Fallen die Landtagswahlen in Sachsen und Thüringen am 1. September für die CDU schlecht aus, siegt möglicherweise in einem der Länder sogar die AfD, dann käme der Moment für Wüst, Merz wegen seines angeblich zu „rechten“ Kurses die Schuld dafür zuzuschieben, und sich als Retter anzubieten, der die Partei wieder nach links schiebt. Insofern schadet es ihm nichts, wenn Günther durch die Empfehlung, sich der Linkspartei zu öffnen, die Wahlchancen seiner Parteifreunde in den beiden südöstlichen Bundesländern weiter schmälert. Einem Friedrich Merz schadet er dagegen sehr.

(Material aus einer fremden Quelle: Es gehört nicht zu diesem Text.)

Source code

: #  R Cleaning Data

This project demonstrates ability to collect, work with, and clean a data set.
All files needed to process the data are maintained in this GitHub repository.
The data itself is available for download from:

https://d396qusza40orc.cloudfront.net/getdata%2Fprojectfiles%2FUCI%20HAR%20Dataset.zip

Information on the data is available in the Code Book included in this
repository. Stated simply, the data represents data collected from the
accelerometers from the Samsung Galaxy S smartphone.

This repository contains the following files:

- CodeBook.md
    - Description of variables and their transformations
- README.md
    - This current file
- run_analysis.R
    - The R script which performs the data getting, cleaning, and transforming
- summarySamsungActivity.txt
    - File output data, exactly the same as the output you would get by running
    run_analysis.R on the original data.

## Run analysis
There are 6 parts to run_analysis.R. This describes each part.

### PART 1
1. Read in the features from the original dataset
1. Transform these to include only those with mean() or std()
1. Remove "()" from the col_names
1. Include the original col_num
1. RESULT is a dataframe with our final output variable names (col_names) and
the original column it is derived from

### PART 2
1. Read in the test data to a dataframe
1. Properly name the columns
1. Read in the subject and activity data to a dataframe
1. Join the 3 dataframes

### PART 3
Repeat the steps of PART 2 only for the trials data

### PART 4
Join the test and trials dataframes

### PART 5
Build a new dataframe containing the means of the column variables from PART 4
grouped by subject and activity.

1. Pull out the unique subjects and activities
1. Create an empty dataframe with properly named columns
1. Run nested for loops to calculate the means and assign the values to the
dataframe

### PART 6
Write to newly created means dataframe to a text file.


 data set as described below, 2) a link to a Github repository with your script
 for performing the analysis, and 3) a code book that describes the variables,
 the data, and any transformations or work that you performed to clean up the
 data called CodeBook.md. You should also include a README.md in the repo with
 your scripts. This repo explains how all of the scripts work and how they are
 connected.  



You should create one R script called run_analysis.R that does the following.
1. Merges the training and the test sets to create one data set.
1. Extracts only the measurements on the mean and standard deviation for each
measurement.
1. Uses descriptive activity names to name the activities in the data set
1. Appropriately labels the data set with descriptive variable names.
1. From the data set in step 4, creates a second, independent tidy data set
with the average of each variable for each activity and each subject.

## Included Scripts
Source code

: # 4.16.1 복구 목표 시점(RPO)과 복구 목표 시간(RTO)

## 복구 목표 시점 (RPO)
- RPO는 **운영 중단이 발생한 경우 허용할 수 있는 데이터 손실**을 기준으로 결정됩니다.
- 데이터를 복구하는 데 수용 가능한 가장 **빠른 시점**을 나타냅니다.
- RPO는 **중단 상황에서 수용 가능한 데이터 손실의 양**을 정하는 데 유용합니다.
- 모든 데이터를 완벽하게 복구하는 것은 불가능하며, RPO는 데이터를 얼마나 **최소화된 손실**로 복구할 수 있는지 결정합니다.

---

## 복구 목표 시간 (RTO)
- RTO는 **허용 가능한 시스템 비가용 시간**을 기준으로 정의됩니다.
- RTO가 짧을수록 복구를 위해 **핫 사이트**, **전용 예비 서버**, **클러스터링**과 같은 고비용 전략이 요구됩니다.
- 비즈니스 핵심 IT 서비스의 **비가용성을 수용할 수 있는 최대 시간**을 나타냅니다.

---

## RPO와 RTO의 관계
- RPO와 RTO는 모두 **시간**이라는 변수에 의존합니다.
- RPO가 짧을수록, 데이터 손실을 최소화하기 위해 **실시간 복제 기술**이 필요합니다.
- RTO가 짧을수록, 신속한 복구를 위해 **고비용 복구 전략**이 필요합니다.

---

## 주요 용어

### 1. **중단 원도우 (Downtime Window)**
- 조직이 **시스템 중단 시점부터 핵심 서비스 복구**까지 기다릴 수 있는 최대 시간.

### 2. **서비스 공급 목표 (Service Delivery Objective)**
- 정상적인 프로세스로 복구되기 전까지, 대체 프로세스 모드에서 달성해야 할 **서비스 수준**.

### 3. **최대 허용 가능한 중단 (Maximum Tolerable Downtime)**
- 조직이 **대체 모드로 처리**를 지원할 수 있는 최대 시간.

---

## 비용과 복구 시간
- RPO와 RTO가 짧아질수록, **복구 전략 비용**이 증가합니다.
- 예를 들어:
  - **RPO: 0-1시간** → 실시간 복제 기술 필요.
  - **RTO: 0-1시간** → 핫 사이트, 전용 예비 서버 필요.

Ein enger Merz-Vertrauter, der Parlamentarische Geschäftsführer der Unionsfraktion Thorsten Frei, schlug denn auch umgehend zurück. Am Tag nach der Vorab-Meldung zu dem Günther-Interview in der FAZ sagte Frei der „Rheinischen Post“: „Es ist nicht die Zeit, über Kooperationen nachzudenken. Erst recht nicht mit denen, die ein anderes Land wollen.“

Beim Bundesparteitag der CDU in der kommenden Woche muss sich Merz dem Delegiertenvotum stellen. Schon dann kommt es für ihn darauf an, wie stark die Unterstützung ausfällt. Aber der Moment, der wirklich über seine weitere Karriere entscheidet, dürfte der Abend des 1. September sein.